I can’t just pick the best family by eyeballing the residuals. If the responses are all non-negative, you could experiment with a zero-hurdle gamma distribution. From your plot of the data it looks like the data are all less than one. If that’s structurally guaranteed by the setup, then you could experiment with a zero-inflated beta. Finally, you could experiment with distributional regression, for example by using predictors for sigma in a gaussian regression. However, if the data are guaranteed to be nonnegative, this wouldn’t be my first approach.

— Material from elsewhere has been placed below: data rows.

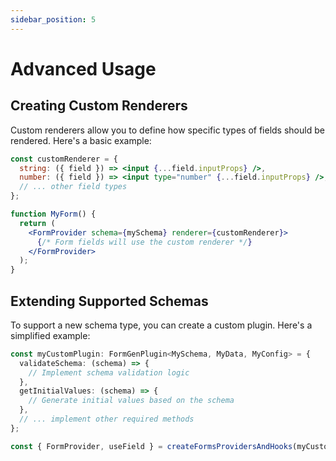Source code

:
 ```yaml
---
sidebar_position: 5
---
```


# Advanced Usage

## Creating Custom Renderers

Custom renderers allow you to define how specific types of fields should be rendered. Here's a basic example:

```jsx
const customRenderer = {
  string: ({ field }) => <input {...field.inputProps} />,
  number: ({ field }) => <input type="number" {...field.inputProps} />,
  // ... other field types
};

function MyForm() {
  return (
    <FormProvider schema={mySchema} renderer={customRenderer}>
      {/* Form fields will use the custom renderer */}
    </FormProvider>
  );
}
```

## Extending Supported Schemas

To support a new schema type, you can create a custom plugin. Here's a simplified example:

```typescript
const myCustomPlugin: FormGenPlugin<MySchema, MyData, MyConfig> = {
  validateSchema: (schema) => {
    // Implement schema validation logic
  },
  getInitialValues: (schema) => {
    // Generate initial values based on the schema
  },
  // ... implement other required methods
};

const { FormProvider, useField } = createFormsProvidersAndHooks(myCustomPlugin);
```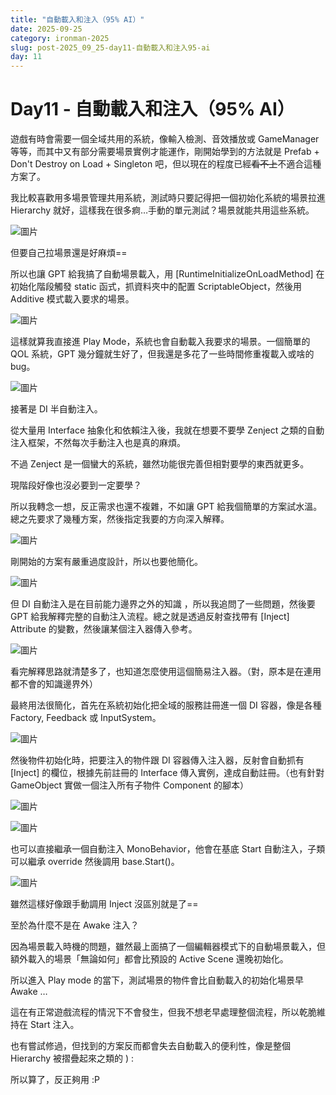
 ```yaml
---
title: "自動載入和注入（95% AI）"
date: 2025-09-25
category: ironman-2025
slug: post-2025_09_25-day11-自動載入和注入95-ai
day: 11
---
```


# Day11 - 自動載入和注入（95% AI）


遊戲有時會需要一個全域共用的系統，像輸入檢測、音效播放或 GameManager 等等，而其中又有部分需要場景實例才能運作，剛開始學到的方法就是 Prefab + Don't Destroy on Load + Singleton 吧，但以現在的程度已經~~看不上~~不適合這種方案了。

我比較喜歡用多場景管理共用系統，測試時只要記得把一個初始化系統的場景拉進 Hierarchy 就好，這樣我在很多痾…手動的單元測試？場景就能共用這些系統。

![圖片](https://raw.githubusercontent.com/angus945/ithelp-2025ironman-posts/refs/heads/main/Publish/day-11_2025-09-25/images/image_10.png)

但要自己拉場景還是好麻煩==

所以也讓 GPT 給我搞了自動場景載入，用 [RuntimeInitializeOnLoadMethod] 在初始化階段觸發 static 函式，抓資料夾中的配置 ScriptableObject，然後用 Additive 模式載入要求的場景。

![圖片](https://raw.githubusercontent.com/angus945/ithelp-2025ironman-posts/refs/heads/main/Publish/day-11_2025-09-25/images/image_2.png)

這樣就算我直接進 Play Mode，系統也會自動載入我要求的場景。一個簡單的 QOL 系統，GPT 幾分鐘就生好了，但我還是多花了一些時間修重複載入或啥的 bug。

![圖片](https://raw.githubusercontent.com/angus945/ithelp-2025ironman-posts/refs/heads/main/Publish/day-11_2025-09-25/images/image_3.png)

接著是 DI 半自動注入。

從大量用 Interface 抽象化和依賴注入後，我就在想要不要學 Zenject 之類的自動注入框架，不然每次手動注入也是真的麻煩。

不過 Zenject 是一個蠻大的系統，雖然功能很完善但相對要學的東西就更多。

現階段好像也沒必要到一定要學？

所以我轉念一想，反正需求也還不複雜，不如讓 GPT 給我個簡單的方案試水溫。總之先要求了幾種方案，然後指定我要的方向深入解釋。

![圖片](https://raw.githubusercontent.com/angus945/ithelp-2025ironman-posts/refs/heads/main/Publish/day-11_2025-09-25/images/image_4.png)

剛開始的方案有嚴重過度設計，所以也要他簡化。

![圖片](https://raw.githubusercontent.com/angus945/ithelp-2025ironman-posts/refs/heads/main/Publish/day-11_2025-09-25/images/image_5.png)

但 DI 自動注入是在目前能力邊界之外的知識 ，所以我追問了一些問題，然後要 GPT 給我解釋完整的自動注入流程。總之就是透過反射查找帶有 [Inject] Attribute 的變數，然後讓某個注入器傳入參考。

![圖片](https://raw.githubusercontent.com/angus945/ithelp-2025ironman-posts/refs/heads/main/Publish/day-11_2025-09-25/images/image_6.png)

看完解釋思路就清楚多了，也知道怎麼使用這個簡易注入器。（對，原本是在連用都不會的知識邊界外）

最終用法很簡化，首先在系統初始化把全域的服務註冊進一個 DI 容器，像是各種 Factory, Feedback 或 InputSystem。

![圖片](https://raw.githubusercontent.com/angus945/ithelp-2025ironman-posts/refs/heads/main/Publish/day-11_2025-09-25/images/image_7.png)

然後物件初始化時，把要注入的物件跟 DI 容器傳入注入器，反射會自動抓有 [Inject] 的欄位，根據先前註冊的 Interface 傳入實例，達成自動註冊。（也有針對 GameObject 實做一個注入所有子物件 Component 的腳本）

![圖片](https://raw.githubusercontent.com/angus945/ithelp-2025ironman-posts/refs/heads/main/Publish/day-11_2025-09-25/images/image_8.png)

![圖片](https://raw.githubusercontent.com/angus945/ithelp-2025ironman-posts/refs/heads/main/Publish/day-11_2025-09-25/images/image_1.png)

也可以直接繼承一個自動注入 MonoBehavior，他會在基底 Start 自動注入，子類可以繼承 override  然後調用 base.Start()。

![圖片](https://raw.githubusercontent.com/angus945/ithelp-2025ironman-posts/refs/heads/main/Publish/day-11_2025-09-25/images/image_9.png)

雖然這樣好像跟手動調用 Inject 沒區別就是了==

至於為什麼不是在 Awake 注入？

因為場景載入時機的問題，雖然最上面搞了一個編輯器模式下的自動場景載入，但額外載入的場景「無論如何」都會比預設的 Active Scene 還晚初始化。

所以進入 Play mode 的當下，測試場景的物件會比自動載入的初始化場景早 Awake …

這在有正常遊戲流程的情況下不會發生，但我不想老早處理整個流程，所以乾脆維持在 Start 注入。

也有嘗試修過，但找到的方案反而都會失去自動載入的便利性，像是整個 Hierarchy 被摺疊起來之類的 ) :

所以算了，反正夠用 :P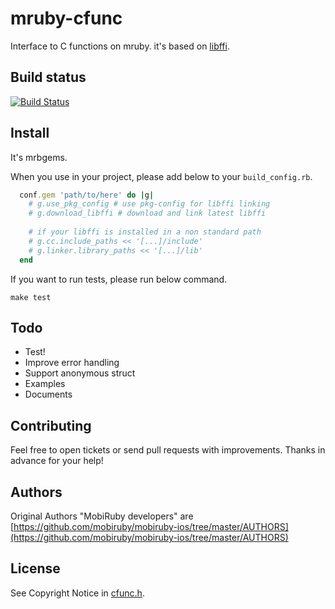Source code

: # mruby-cfunc

Interface to C functions on mruby. it's based on [libffi](http://sourceware.org/libffi/).


## Build status

[![Build Status](https://secure.travis-ci.org/mobiruby/mruby-cfunc.png)](http://travis-ci.org/mobiruby/mruby-cfunc)


## Install

It's mrbgems.

When you use in your project, please add below to your ``build_config.rb``.

```ruby
  conf.gem 'path/to/here' do |g|
    # g.use_pkg_config # use pkg-config for libffi linking
    # g.download_libffi # download and link latest libffi
    
    # if your libffi is installed in a non standard path
    # g.cc.include_paths << '[...]/include'
    # g.linker.library_paths << '[...]/lib'
  end
```

If you want to run tests, please run below command.

    make test


## Todo

* Test!
* Improve error handling
* Support anonymous struct
* Examples
* Documents


## Contributing

Feel free to open tickets or send pull requests with improvements.
Thanks in advance for your help!


## Authors

Original Authors "MobiRuby developers" are [https://github.com/mobiruby/mobiruby-ios/tree/master/AUTHORS](https://github.com/mobiruby/mobiruby-ios/tree/master/AUTHORS)


## License

See Copyright Notice in [cfunc.h](https://github.com/mobiruby/mruby-cfunc/blob/master/include/cfunc.h).


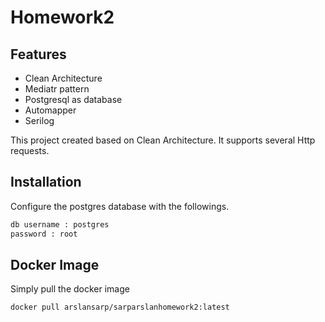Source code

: #  Homework2

## Features

- Clean Architecture
- Mediatr pattern
- Postgresql as database
- Automapper 
- Serilog

This project created based on Clean Architecture. It supports several Http requests.


## Installation

Configure the postgres database with the followings.

```sh
db username : postgres
password : root
```

## Docker Image

Simply pull the docker image

```sh
docker pull arslansarp/sarparslanhomework2:latest
```
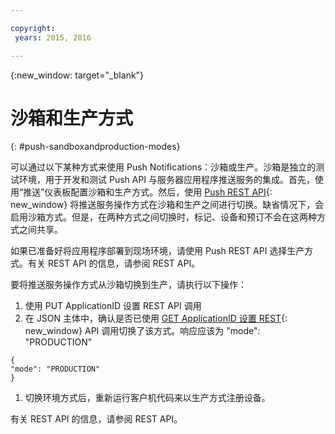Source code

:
 ```yaml
---

copyright:
 years: 2015, 2016

---
```


{:new_window: target="_blank"}
# 沙箱和生产方式

{: #push-sandboxandproduction-modes}

可以通过以下某种方式来使用 Push Notifications：沙箱或生产。沙箱是独立的测试环境，用于开发和测试 Push API 与服务器应用程序推送服务的集成。首先，使用“推送”仪表板配置沙箱和生产方式。然后，使用 [Push REST API](https://mobile.{DomainName}/imfpushrestapidocs/){: new_window} 将推送服务操作方式在沙箱和生产之间进行切换。缺省情况下，会启用沙箱方式。但是，在两种方式之间切换时，标记、设备和预订不会在这两种方式之间共享。


如果已准备好将应用程序部署到现场环境，请使用 Push REST API 选择生产方式。有关 REST API 的信息，请参阅 REST API。

要将推送服务操作方式从沙箱切换到生产，请执行以下操作：

1. 使用 PUT ApplicationID 设置 REST API 调用
2. 在 JSON 主体中，确认是否已使用 [GET ApplicationID 设置 REST](https://mobile.{DomainName}/imfpushrestapidocs/){: new_window} API 调用切换了该方式。响应应该为 "mode": "PRODUCTION"
 
 ```
 { 
 "mode": "PRODUCTION"
 }
 ```
1. 切换环境方式后，重新运行客户机代码来以生产方式注册设备。

有关 REST API 的信息，请参阅 REST API。
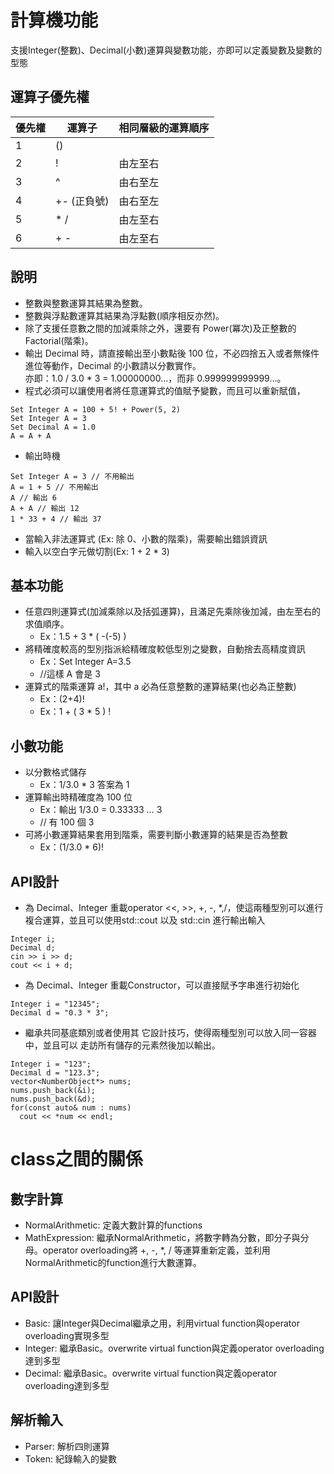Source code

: # 計算機功能
支援Integer(整數)、Decimal(小數)運算與變數功能，亦即可以定義變數及變數的型態

## 運算子優先權
| 優先權 | 運算子 | 相同層級的運算順序|
| ----- | ----- | ------------- |
| 1     | ()    |               |
| 2     | !     | 由左至右|
| 3|^|由右至左|
|4|+- (正負號)|由右至左
|5|* /|由左至右
|6|+ -|由左至右
## 說明
* 整數與整數運算其結果為整數。
* 整數與浮點數運算其結果為浮點數(順序相反亦然)。
* 除了支援任意數之間的加減乘除之外，還要有 Power(冪次)及正整數的 Factorial(階乘)。
* 輸出 Decimal 時，請直接輸出至小數點後 100 位，不必四捨五入或者無條件進位等動作，Decimal 的小數請以分數實作。<br/>亦即：1.0 / 3.0 * 3 = 1.00000000…，而非 0.999999999999...。
* 程式必須可以讓使用者將任意運算式的值賦予變數，而且可以重新賦值，
```例如：
Set Integer A = 100 + 5! + Power(5, 2)
Set Integer A = 3
Set Decimal A = 1.0
A = A + A
```
* 輸出時機
```
Set Integer A = 3 // 不用輸出
A = 1 + 5 // 不用輸出
A // 輸出 6
A + A // 輸出 12
1 * 33 + 4 // 輸出 37
```
* 當輸入非法運算式 (Ex: 除 0、小數的階乘)，需要輸出錯誤資訊
* 輸入以空白字元做切割(Ex: 1 + 2 * 3)

## 基本功能
* 任意四則運算式(加減乘除以及括弧運算)，且滿足先乘除後加減，由左至右的求值順序。
  * Ex：1.5 + 3 * ( -(-5) )
* 將精確度較高的型別指派給精確度較低型別之變數，自動捨去高精度資訊
  * Ex：Set Integer A=3.5 
  * //這樣 A 會是 3
* 運算式的階乘運算 a!，其中 a 必為任意整數的運算結果(也必為正整數)
  * Ex：(2+4)!
  * Ex：1 + ( 3 * 5 ) !

## 小數功能
* 以分數格式儲存
  * Ex：1/3.0 * 3 答案為 1
* 運算輸出時精確度為 100 位
  * Ex：輸出 1/3.0 = 0.33333 … 3
  * // 有 100 個 3
* 可將小數運算結果套用到階乘，需要判斷小數運算的結果是否為整數
  * Ex：(1/3.0 * 6)!

## API設計
* 為 Decimal、Integer 重載operator <<, >>, +, -, *,/，使這兩種型別可以進行複合運算，並且可以使用std::cout 以及 std::cin 進行輸出輸入
```
Integer i;
Decimal d;
cin >> i >> d;
cout << i + d;
```
* 為 Decimal、Integer 重載Constructor，可以直接賦予字串進行初始化
```
Integer i = "12345"; 
Decimal d = "0.3 * 3";
```
* 繼承共同基底類別或者使用其 它設計技巧，使得兩種型別可以放入同一容器中，並且可以 走訪所有儲存的元素然後加以輸出。
```
Integer i = "123";
Decimal d = "123.3"; 
vector<NumberObject*> nums; 
nums.push_back(&i); 
nums.push_back(&d); 
for(const auto& num : nums) 
  cout << *num << endl;
```

# class之間的關係
## 數字計算
* NormalArithmetic: 定義大數計算的functions
* MathExpression: 繼承NormalArithmetic，將數字轉為分數，即分子與分母。operator overloading將 +, -, *, / 等運算重新定義，並利用NormalArithmetic的function進行大數運算。

## API設計
* Basic: 讓Integer與Decimal繼承之用，利用virtual function與operator overloading實現多型
* Integer: 繼承Basic。overwrite virtual function與定義operator overloading達到多型
* Decimal: 繼承Basic。overwrite virtual function與定義operator overloading達到多型

## 解析輸入
* Parser: 解析四則運算
* Token: 紀錄輸入的變數
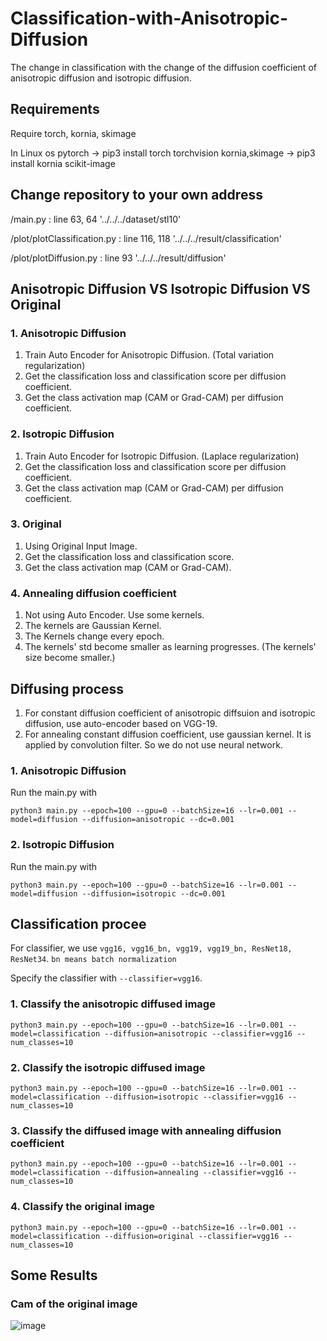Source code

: # Classification-with-Anisotropic-Diffusion
The change in classification with the change of the diffusion coefficient of anisotropic diffusion and isotropic diffusion.


## Requirements
Require torch, kornia, skimage

In Linux os 
pytorch        -> pip3 install torch torchvision 
kornia,skimage -> pip3 install kornia scikit-image

## Change repository to your own address
/main.py 
	: line 63, 64 '../../../dataset/stl10'  

/plot/plotClassification.py 
	: line 116, 118 '../../../result/classification' 

/plot/plotDiffusion.py
	: line 93 '../../../result/diffusion' 


## Anisotropic Diffusion VS Isotropic Diffusion VS Original
### 1. Anisotropic Diffusion
1) Train Auto Encoder for Anisotropic Diffusion. (Total variation regularization)
2) Get the classification loss and classification score per diffusion coefficient.
3) Get the class activation map (CAM or Grad-CAM) per diffusion coefficient.
### 2. Isotropic Diffusion
1) Train Auto Encoder for Isotropic Diffusion. (Laplace regularization)
2) Get the classification loss and classification score per diffusion coefficient.
3) Get the class activation map (CAM or Grad-CAM) per diffusion coefficient.
### 3. Original
1) Using Original Input Image.
2) Get the classification loss and classification score.
3) Get the class activation map (CAM or Grad-CAM).
### 4. Annealing diffusion coefficient
1) Not using Auto Encoder. Use some kernels.
2) The kernels are Gaussian Kernel.
3) The Kernels change every epoch. 
4) The kernels' std become smaller as learning progresses. (The kernels' size become smaller.)

## Diffusing process
1) For constant diffusion coefficient of anisotropic diffsuion and isotropic diffusion, use auto-encoder based on VGG-19.
2) For annealing constant diffusion coefficient, use gaussian kernel. It is applied by convolution filter. So we do not use neural network.
### 1. Anisotropic Diffusion
Run the main.py with
```
python3 main.py --epoch=100 --gpu=0 --batchSize=16 --lr=0.001 --model=diffusion --diffusion=anisotropic --dc=0.001
```
### 2. Isotropic Diffusion
Run the main.py with
```
python3 main.py --epoch=100 --gpu=0 --batchSize=16 --lr=0.001 --model=diffusion --diffusion=isotropic --dc=0.001
```
## Classification procee
For classifier, we use ```vgg16, vgg16_bn, vgg19, vgg19_bn, ResNet18, ResNet34```. ```bn means batch normalization```

Specify the classifier with ``` --classifier=vgg16 ```.
### 1. Classify the anisotropic diffused image
```
python3 main.py --epoch=100 --gpu=0 --batchSize=16 --lr=0.001 --model=classification --diffusion=anisotropic --classifier=vgg16 --num_classes=10
```
### 2. Classify the isotropic diffused image
```
python3 main.py --epoch=100 --gpu=0 --batchSize=16 --lr=0.001 --model=classification --diffusion=isotropic --classifier=vgg16 --num_classes=10
```
### 3. Classify the diffused image with annealing diffusion coefficient
```
python3 main.py --epoch=100 --gpu=0 --batchSize=16 --lr=0.001 --model=classification --diffusion=annealing --classifier=vgg16 --num_classes=10
```
### 4. Classify the original image
```
python3 main.py --epoch=100 --gpu=0 --batchSize=16 --lr=0.001 --model=classification --diffusion=original --classifier=vgg16 --num_classes=10
```
## Some Results
### Cam of the original image
![image](https://user-images.githubusercontent.com/32087995/122704440-b479c400-d28e-11eb-8fa3-e806981afd6e.png)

I haven’t given you much information about the variable itself, sorry.
The values of this response variable are between 0 and 1 (values shown below). However, only 3 values are equal to 0 (values of the attached variable for 51 populations of 21 different primate species (presence of several populations for certain species)).

Data$Nestedness

[1] 0.34951856 0.25666667 0.28632479 0.46828704 0.53333333 0.56378601 0.79343434 0.05555556 0.36190476
[10] 0.35119048 0.19753086 0.28571429 0.73015873 0.50610777 0.56628093 0.56438345 0.51700680 0.49106481
[19] 0.79828188 0.54916450 0.16896825 0.23807462 0.70555556 0.55962963 0.74711911 0.61085175 0.53331349
[28] 0.73518518 0.35218651 0.67286109 0.53333333 0.25915751 0.08881674 0.68780296 0.37000000 0.80000000
[37] 0.35867347 0.75402237 0.00000000 0.47272727 0.00000000 0.55555556 0.00000000 0.53333333 0.71428571
[46] 0.70740741 0.64774733 0.30000000 0.43939394 0.41851852 0.26923077

As you advised, I tested a zero-inflated-beta distribution and, as you mentioned below, when I compare my models with each other again, I obtain an elpd_diff of 0 between the models.
As this type of distribution is very useful when you have a lot of 0’s in your distribution, which is not necessarily my case, how can I check that this type of model is well suited to my data?

I apologise for all my questions so far, but I have to admit that I’m fairly new to this type of analysis.